◆ BRIEF: Strip out the pictures and output each remaining line of the data word for word.

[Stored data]
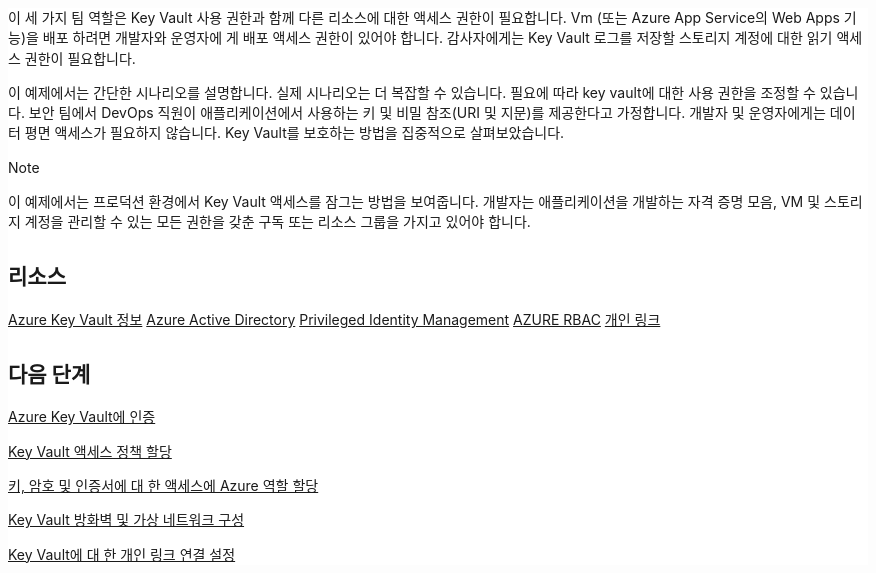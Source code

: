 이 세 가지 팀 역할은 Key Vault 사용 권한과 함께 다른 리소스에 대한 액세스 권한이 필요합니다. Vm (또는 Azure App Service의 Web Apps 기능)을 배포 하려면 개발자와 운영자에 게 배포 액세스 권한이 있어야 합니다. 감사자에게는 Key Vault 로그를 저장할 스토리지 계정에 대한 읽기 액세스 권한이 필요합니다.

이 예제에서는 간단한 시나리오를 설명합니다. 실제 시나리오는 더 복잡할 수 있습니다. 필요에 따라 key vault에 대한 사용 권한을 조정할 수 있습니다. 보안 팀에서 DevOps 직원이 애플리케이션에서 사용하는 키 및 비밀 참조(URI 및 지문)를 제공한다고 가정합니다. 개발자 및 운영자에게는 데이터 평면 액세스가 필요하지 않습니다. Key Vault를 보호하는 방법을 집중적으로 살펴보았습니다.

> [!NOTE]
> 이 예제에서는 프로덕션 환경에서 Key Vault 액세스를 잠그는 방법을 보여줍니다. 개발자는 애플리케이션을 개발하는 자격 증명 모음, VM 및 스토리지 계정을 관리할 수 있는 모든 권한을 갖춘 구독 또는 리소스 그룹을 가지고 있어야 합니다.

## <a name="resources"></a>리소스

[Azure Key Vault 정보](overview.md) 
 [Azure Active Directory](https://docs.microsoft.com/azure/active-directory/fundamentals/active-directory-whatis) 
 [Privileged Identity Management](../../active-directory/privileged-identity-management/pim-configure.md) 
 [AZURE RBAC](https://docs.microsoft.com/azure/role-based-access-control/overview) 
 [개인 링크](https://docs.microsoft.com/azure/private-link/private-link-overview)

## <a name="next-steps"></a>다음 단계

[Azure Key Vault에 인증](authentication.md)

[Key Vault 액세스 정책 할당](assign-access-policy-portal.md)

[키, 암호 및 인증서에 대 한 액세스에 Azure 역할 할당](rbac-guide.md)

[Key Vault 방화벽 및 가상 네트워크 구성](network-security.md)

[Key Vault에 대 한 개인 링크 연결 설정](private-link-service.md)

◆ RESULT OF THE TASK:
Source code

: 이 세 가지 팀 역할은 Key Vault 사용 권한과 함께 다른 리소스에 대한 액세스 권한이 필요합니다. Vm (또는 Azure App Service의 Web Apps 기능)을 배포 하려면 개발자와 운영자에 게 배포 액세스 권한이 있어야 합니다. 감사자에게는 Key Vault 로그를 저장할 스토리지 계정에 대한 읽기 액세스 권한이 필요합니다.

이 예제에서는 간단한 시나리오를 설명합니다. 실제 시나리오는 더 복잡할 수 있습니다. 필요에 따라 key vault에 대한 사용 권한을 조정할 수 있습니다. 보안 팀에서 DevOps 직원이 애플리케이션에서 사용하는 키 및 비밀 참조(URI 및 지문)를 제공한다고 가정합니다. 개발자 및 운영자에게는 데이터 평면 액세스가 필요하지 않습니다. Key Vault를 보호하는 방법을 집중적으로 살펴보았습니다.

> [!NOTE]
> 이 예제에서는 프로덕션 환경에서 Key Vault 액세스를 잠그는 방법을 보여줍니다. 개발자는 애플리케이션을 개발하는 자격 증명 모음, VM 및 스토리지 계정을 관리할 수 있는 모든 권한을 갖춘 구독 또는 리소스 그룹을 가지고 있어야 합니다.

## <a name="resources"></a>리소스

[Azure Key Vault 정보](overview.md) 
 [Azure Active Directory](https://docs.microsoft.com/azure/active-directory/fundamentals/active-directory-whatis) 
 [Privileged Identity Management](../../active-directory/privileged-identity-management/pim-configure.md) 
 [AZURE RBAC](https://docs.microsoft.com/azure/role-based-access-control/overview) 
 [개인 링크](https://docs.microsoft.com/azure/private-link/private-link-overview)

## <a name="next-steps"></a>다음 단계

[Azure Key Vault에 인증](authentication.md)

[Key Vault 액세스 정책 할당](assign-access-policy-portal.md)

[키, 암호 및 인증서에 대 한 액세스에 Azure 역할 할당](rbac-guide.md)

[Key Vault 방화벽 및 가상 네트워크 구성](network-security.md)

[Key Vault에 대 한 개인 링크 연결 설정](private-link-service.md)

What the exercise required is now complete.